On his final day as secretary of defense, Jim Mattis on Monday urged all Pentagon employees, military and civilian, to “hold fast” in defense of the country.
Mattis, who submitted his resignation on Dec. 20 and was in effect fired by President Donald Trump three days later, was working in the Pentagon on Monday and preparing to hand off his duties at midnight to Deputy Secretary Patrick Shanahan. President Trump picked Shanahan, a former Boeing Co. executive with no previous government or military experience, to serve as acting defense secretary, pending a decision on who would be nominated to serve in a more permanent capacity.
In a written farewell message, Mattis quoted a one-sentence telegram that President Abraham Lincoln sent to the commander of Union forces, Gen. Ulysses S. Grant, on Feb. 1, 1865, in the final weeks of the Civil War. It said: “Let nothing which is transpiring, change, hinder, or delay your military movements, or plans.”

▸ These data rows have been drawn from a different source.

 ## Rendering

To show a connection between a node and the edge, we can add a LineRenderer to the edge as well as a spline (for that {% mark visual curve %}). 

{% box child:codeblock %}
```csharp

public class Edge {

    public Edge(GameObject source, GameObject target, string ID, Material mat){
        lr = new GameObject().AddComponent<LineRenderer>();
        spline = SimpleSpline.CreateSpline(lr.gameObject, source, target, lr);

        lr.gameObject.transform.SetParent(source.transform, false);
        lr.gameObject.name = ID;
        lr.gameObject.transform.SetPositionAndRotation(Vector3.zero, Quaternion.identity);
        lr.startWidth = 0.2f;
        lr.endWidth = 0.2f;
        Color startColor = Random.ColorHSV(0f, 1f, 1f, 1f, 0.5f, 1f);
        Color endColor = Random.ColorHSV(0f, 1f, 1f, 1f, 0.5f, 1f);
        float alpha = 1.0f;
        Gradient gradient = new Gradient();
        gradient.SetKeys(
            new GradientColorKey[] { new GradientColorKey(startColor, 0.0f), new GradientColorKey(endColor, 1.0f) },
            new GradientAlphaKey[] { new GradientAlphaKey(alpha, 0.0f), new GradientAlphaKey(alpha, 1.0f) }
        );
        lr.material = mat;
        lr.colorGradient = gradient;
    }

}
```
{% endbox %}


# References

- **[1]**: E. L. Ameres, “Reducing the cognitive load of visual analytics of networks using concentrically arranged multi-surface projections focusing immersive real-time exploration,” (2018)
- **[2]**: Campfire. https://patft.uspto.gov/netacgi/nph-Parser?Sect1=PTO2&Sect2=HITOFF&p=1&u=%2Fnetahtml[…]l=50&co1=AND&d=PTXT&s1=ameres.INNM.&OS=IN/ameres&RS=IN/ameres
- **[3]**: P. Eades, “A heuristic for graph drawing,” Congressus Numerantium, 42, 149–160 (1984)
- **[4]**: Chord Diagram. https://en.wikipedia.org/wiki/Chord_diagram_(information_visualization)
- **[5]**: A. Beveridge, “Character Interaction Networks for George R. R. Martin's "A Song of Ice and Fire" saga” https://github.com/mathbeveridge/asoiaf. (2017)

Mattis, who resigned over a series of policy disagreements with Trump, including the president’s decision to withdraw U.S. troops from Syria, said he’s confident Pentagon employees will remain “undistracted from our sworn mission to support and defend the Constitution while protecting our way of life.”
“Our Department is proven to be at its best when the times are most difficult,” he wrote. “So keep the faith in our country and hold fast, alongside our allies, aligned against our foes.”
Mattis was the first retired military general to serve as defense secretary since George Marshall in the early 1950s.